9 thoughts on “The Mail I Get”

  1. Well, now that you have an opening in your schedule, you can read my “pre-published” book! I’m not a total stranger, I’m *almost* friends with Linda and Karen. We all own the same dress! This means we have a deep and abiding bond and all Goldbergs owe me favors as a result….

  2. Dear Lee,
    I’m also am a pre-published author who is destined for success. My latest book is an 790,000 word political-intrigue-deviant-sex-suspense-scifi-romance-werewolf-rape-thriller and I would really appreciate it if you would read the manuscript and give me your detailed critique. I, too, would also like a blurb I could use to help sell it (you may also need to sleep with various reviewers, booksellers, and baristas at B&N). I need your comments and for you to dispense your sexual favors no later than Dec. 15, 2009.
    Warmest regards,

  3. It takes a full day to a full week of attentive reading to critique a book. That’s time lost from earning a living. I do occasionally help a promising author, just as established authors once helped me.
    All my writing life I’ve avoided asking noted authors for blurbs, and have relied on good review quotations on my book covers. A good review is more powerful than a blurb in any case because it rises from a disinterested professional critic.
    Recently my editor asked me to seek a blurb from a distinguished Pulitzer-winning novelist of the West. I did so reluctantly, handwriting a simple letter to him asking whether he might consider the novel for an endorsement. To my delight, he read it and gave it a splendid blurb. I am grateful not only for the blurb, but for the time he took from his busy life to read the novel.

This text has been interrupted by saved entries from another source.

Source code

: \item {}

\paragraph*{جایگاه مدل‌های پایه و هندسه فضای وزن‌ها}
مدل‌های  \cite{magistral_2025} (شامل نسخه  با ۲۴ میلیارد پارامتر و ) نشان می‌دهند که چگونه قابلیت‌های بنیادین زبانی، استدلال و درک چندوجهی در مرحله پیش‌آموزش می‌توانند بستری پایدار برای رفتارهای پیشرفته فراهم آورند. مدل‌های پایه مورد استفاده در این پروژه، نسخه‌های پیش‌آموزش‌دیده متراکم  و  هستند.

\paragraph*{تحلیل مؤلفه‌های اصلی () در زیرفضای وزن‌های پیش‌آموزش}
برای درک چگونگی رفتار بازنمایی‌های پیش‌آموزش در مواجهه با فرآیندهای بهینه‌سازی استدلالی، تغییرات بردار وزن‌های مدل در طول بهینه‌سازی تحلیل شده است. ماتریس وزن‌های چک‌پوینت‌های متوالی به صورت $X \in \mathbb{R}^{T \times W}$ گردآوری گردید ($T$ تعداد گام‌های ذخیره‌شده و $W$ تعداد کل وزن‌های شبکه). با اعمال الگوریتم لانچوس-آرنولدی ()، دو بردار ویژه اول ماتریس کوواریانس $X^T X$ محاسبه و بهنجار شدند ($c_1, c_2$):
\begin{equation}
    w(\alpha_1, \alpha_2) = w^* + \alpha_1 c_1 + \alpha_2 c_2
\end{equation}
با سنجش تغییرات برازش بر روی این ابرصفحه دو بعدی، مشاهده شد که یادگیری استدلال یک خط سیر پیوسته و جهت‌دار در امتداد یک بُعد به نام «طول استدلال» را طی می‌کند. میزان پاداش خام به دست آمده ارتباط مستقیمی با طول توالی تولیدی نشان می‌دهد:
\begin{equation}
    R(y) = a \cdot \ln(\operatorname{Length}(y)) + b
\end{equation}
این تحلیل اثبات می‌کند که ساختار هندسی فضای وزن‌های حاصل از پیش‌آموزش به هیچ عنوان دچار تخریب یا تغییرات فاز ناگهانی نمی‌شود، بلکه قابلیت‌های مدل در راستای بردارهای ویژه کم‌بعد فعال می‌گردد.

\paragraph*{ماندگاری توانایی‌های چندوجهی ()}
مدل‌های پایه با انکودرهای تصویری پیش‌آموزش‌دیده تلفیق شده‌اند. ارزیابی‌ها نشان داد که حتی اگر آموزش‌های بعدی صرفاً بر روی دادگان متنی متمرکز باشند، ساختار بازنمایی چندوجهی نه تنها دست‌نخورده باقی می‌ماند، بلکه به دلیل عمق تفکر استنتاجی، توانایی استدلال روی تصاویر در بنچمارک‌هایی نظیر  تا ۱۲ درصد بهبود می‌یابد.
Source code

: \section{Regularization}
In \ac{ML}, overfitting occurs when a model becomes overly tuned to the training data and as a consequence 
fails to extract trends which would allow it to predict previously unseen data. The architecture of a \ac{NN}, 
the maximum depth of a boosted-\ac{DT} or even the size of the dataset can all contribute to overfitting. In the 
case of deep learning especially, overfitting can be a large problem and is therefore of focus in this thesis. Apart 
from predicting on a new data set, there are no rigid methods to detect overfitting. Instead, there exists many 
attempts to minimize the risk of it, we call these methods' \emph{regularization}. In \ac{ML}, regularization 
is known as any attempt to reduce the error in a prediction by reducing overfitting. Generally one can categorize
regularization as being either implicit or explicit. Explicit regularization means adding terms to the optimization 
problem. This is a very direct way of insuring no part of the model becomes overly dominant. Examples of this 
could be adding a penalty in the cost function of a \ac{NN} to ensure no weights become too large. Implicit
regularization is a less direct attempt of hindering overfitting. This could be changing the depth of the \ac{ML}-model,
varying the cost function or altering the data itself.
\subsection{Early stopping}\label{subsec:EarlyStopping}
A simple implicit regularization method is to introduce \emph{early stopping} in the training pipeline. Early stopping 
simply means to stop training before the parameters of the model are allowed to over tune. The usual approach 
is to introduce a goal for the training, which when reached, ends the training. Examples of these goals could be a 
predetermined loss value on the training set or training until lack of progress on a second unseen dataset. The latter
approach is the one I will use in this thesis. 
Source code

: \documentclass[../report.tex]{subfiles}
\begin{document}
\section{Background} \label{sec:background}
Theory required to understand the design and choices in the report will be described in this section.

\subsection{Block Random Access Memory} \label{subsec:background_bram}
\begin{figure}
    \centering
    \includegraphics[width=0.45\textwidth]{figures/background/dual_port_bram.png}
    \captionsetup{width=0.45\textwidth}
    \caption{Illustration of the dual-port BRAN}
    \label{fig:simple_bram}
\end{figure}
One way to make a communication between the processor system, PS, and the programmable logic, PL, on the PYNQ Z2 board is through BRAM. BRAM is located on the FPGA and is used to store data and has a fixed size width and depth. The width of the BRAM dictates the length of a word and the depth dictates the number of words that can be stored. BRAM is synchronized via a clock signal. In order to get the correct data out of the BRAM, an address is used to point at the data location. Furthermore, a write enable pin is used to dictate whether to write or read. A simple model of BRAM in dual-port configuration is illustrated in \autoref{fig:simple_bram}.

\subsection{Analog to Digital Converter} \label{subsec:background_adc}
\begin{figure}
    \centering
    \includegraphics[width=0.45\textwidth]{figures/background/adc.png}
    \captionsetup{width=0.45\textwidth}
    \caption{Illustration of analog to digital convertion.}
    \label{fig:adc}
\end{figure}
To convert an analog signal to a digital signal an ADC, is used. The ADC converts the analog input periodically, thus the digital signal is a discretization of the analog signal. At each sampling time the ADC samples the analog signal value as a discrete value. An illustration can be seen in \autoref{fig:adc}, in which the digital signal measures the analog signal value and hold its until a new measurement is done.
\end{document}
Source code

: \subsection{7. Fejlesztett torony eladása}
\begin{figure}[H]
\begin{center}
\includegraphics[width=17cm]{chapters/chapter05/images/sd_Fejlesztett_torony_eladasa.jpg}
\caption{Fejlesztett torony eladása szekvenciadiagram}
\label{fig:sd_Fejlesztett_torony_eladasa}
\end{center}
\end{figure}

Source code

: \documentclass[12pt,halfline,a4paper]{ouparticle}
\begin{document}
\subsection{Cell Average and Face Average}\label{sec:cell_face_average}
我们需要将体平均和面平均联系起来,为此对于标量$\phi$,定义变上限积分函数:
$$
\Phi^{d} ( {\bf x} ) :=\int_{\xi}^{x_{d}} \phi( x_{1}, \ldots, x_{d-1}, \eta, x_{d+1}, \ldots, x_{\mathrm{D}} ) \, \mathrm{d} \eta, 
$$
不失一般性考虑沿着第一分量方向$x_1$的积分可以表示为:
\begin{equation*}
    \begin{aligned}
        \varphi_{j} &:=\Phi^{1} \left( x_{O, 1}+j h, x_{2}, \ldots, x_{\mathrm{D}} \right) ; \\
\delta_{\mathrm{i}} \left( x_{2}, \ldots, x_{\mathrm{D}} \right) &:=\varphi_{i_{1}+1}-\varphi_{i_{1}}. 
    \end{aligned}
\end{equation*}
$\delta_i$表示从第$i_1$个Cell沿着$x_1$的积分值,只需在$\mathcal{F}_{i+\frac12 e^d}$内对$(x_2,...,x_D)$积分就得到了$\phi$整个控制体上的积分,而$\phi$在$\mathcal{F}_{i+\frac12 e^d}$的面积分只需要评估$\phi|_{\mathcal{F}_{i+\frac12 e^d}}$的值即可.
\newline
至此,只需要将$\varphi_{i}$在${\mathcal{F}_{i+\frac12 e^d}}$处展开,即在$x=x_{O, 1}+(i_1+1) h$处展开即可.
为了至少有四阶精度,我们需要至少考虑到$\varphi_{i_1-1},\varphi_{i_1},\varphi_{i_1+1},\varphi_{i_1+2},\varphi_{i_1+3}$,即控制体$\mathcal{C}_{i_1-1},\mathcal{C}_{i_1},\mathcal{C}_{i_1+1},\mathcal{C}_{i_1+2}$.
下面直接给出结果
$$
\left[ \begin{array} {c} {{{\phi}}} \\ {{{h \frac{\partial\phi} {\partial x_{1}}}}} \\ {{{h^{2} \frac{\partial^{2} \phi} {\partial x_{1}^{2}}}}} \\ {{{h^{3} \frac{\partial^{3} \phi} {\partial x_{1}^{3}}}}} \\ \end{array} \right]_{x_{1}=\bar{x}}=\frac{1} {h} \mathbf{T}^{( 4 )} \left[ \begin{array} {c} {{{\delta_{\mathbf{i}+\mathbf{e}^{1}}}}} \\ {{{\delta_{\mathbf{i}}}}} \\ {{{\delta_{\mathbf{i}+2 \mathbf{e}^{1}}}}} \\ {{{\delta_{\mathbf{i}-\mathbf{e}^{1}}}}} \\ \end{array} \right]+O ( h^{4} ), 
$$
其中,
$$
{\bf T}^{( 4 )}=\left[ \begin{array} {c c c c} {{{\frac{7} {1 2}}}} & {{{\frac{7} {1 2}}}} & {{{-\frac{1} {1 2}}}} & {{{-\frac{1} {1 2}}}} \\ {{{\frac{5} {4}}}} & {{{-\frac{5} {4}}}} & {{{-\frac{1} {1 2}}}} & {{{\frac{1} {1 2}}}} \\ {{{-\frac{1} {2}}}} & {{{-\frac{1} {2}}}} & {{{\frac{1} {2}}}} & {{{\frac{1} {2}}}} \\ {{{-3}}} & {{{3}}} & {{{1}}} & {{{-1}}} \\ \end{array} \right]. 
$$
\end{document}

  4. I have nothing against reading a book and giving a blurb if I have the time. I have done it for authors I know and many that I have never met. But in all those cases, the books were being published.
    I have even helped a couple of authors I know by blurbing their manuscripts before they were submitted to publishers. But the person who sent me this email is a total stranger who isn’t asking me for a blurb – she’s asking me to read and critique her manuscript.
    On top of that, the entire tone of her approach pissed me off. It’s clear she already thinks her manuscript is fabulous (calling herself “pre-published” and characterizing herself as “destined for success” is a subtle tip-off) and that my time is not nearly as valuable as her own. Her arrogance is extremely off-putting.

  5. Congratulations, Richard! If you are talking about who I think you’re talking about, WOW!
    If I am fortunate enough to sell my current book proposal, I will definitely seek out blurbs from my friends and authors I admire. But I will do so politely and with respect. I believe the blurbs I received for my DIAGNOSIS MURDER books played a big role in the success of the series. I also think the blurbs I got for THE MAN WITH THE IRON-ON BADGE got it attention from reviewers and booksellers that it might not have received on its own.

  6. I would be offended too by the presumptuous request from your correspondent. I hope she learns something from your response.
    Had she offered you a fee for a critique of her unsold manuscript, say, a thousand dollars for an evaluation and an e-mailed report, that might be different. But she simply wanted to use you. There are a lot of users in the writing field.

  7. Your correspondent certainly was presumptuous, and I hope she profits from the exchange. Occasionally, my defense against aggressive, persistent writers who want a free critique from me is to put a price on my time and experience. When I offer to evaluate a manuscript and send a report for, say, a thousand dollars, the exchange ends abruptly. I am glad you dealt with her sense of entitlement.

  8. Yeah, you’d think a prank a prank but this is the level multitudes of wannabe novelists are at. Stuck there.
    I know one who self-publishes volumes of so-called comic novels even using the same cover for at least two different books. He brags on forums, mostly at how he collects blurbs for his latest creation. The evidence was the story of a Tom Robbins quote in the hall of the building in passing, that had nothing to do with the book.
    At least they’re out of the agent/publisher pipeline.
    Congrats Richard on that. I look forward to reading the novel. Your memoir is great.